*** Input data

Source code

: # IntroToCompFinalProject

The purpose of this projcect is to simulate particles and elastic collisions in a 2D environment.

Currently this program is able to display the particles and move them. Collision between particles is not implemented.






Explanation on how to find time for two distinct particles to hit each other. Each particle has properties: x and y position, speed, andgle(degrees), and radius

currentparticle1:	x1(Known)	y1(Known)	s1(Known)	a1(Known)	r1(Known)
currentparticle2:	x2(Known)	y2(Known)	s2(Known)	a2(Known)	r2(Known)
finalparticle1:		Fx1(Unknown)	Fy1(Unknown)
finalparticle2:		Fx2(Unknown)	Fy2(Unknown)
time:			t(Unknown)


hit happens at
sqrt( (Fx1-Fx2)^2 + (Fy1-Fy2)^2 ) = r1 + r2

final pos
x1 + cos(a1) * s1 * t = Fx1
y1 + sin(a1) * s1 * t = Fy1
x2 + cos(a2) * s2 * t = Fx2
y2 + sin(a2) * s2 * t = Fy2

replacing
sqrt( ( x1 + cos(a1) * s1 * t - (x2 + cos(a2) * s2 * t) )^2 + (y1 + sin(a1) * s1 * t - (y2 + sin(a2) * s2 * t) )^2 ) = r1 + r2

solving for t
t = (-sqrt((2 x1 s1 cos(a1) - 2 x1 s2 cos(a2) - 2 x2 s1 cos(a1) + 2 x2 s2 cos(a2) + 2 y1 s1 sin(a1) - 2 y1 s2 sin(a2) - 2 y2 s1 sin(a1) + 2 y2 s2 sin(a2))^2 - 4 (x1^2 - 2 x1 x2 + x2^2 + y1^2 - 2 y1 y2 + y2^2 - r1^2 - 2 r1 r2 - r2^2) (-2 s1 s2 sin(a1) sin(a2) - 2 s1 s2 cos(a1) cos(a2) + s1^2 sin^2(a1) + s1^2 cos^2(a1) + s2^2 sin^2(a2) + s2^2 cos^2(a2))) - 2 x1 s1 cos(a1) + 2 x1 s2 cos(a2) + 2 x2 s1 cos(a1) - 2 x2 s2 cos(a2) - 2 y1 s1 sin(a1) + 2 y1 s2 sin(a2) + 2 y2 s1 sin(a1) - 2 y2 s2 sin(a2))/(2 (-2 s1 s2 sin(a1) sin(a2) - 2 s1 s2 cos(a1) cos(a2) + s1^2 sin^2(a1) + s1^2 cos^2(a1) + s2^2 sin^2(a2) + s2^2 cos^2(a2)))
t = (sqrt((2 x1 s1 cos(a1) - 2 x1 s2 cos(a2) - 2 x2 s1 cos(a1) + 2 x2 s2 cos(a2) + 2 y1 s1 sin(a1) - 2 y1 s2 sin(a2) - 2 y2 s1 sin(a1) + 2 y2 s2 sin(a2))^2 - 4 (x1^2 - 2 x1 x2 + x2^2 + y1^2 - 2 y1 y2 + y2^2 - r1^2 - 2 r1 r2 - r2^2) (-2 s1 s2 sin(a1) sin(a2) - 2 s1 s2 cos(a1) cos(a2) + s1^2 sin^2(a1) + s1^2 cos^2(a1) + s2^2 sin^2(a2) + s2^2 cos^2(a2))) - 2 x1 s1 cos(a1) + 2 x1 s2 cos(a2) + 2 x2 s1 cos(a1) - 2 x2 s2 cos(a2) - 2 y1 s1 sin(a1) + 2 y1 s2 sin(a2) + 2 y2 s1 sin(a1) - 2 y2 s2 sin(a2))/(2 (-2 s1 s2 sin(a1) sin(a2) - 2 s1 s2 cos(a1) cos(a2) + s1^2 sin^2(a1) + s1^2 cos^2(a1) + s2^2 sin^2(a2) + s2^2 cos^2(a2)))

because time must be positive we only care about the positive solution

******

— What is being asked —
Copy exactly the opening line of the material, the line bearing "solving for t", and every line between them. Include nothing else.

— Solution for this exercise —
Source code

: # IntroToCompFinalProject

The purpose of this projcect is to simulate particles and elastic collisions in a 2D environment.

Currently this program is able to display the particles and move them. Collision between particles is not implemented.






Explanation on how to find time for two distinct particles to hit each other. Each particle has properties: x and y position, speed, andgle(degrees), and radius

currentparticle1:	x1(Known)	y1(Known)	s1(Known)	a1(Known)	r1(Known)
currentparticle2:	x2(Known)	y2(Known)	s2(Known)	a2(Known)	r2(Known)
finalparticle1:		Fx1(Unknown)	Fy1(Unknown)
finalparticle2:		Fx2(Unknown)	Fy2(Unknown)
time:			t(Unknown)


hit happens at
sqrt( (Fx1-Fx2)^2 + (Fy1-Fy2)^2 ) = r1 + r2

final pos
x1 + cos(a1) * s1 * t = Fx1
y1 + sin(a1) * s1 * t = Fy1
x2 + cos(a2) * s2 * t = Fx2
y2 + sin(a2) * s2 * t = Fy2

replacing
sqrt( ( x1 + cos(a1) * s1 * t - (x2 + cos(a2) * s2 * t) )^2 + (y1 + sin(a1) * s1 * t - (y2 + sin(a2) * s2 * t) )^2 ) = r1 + r2

solving for t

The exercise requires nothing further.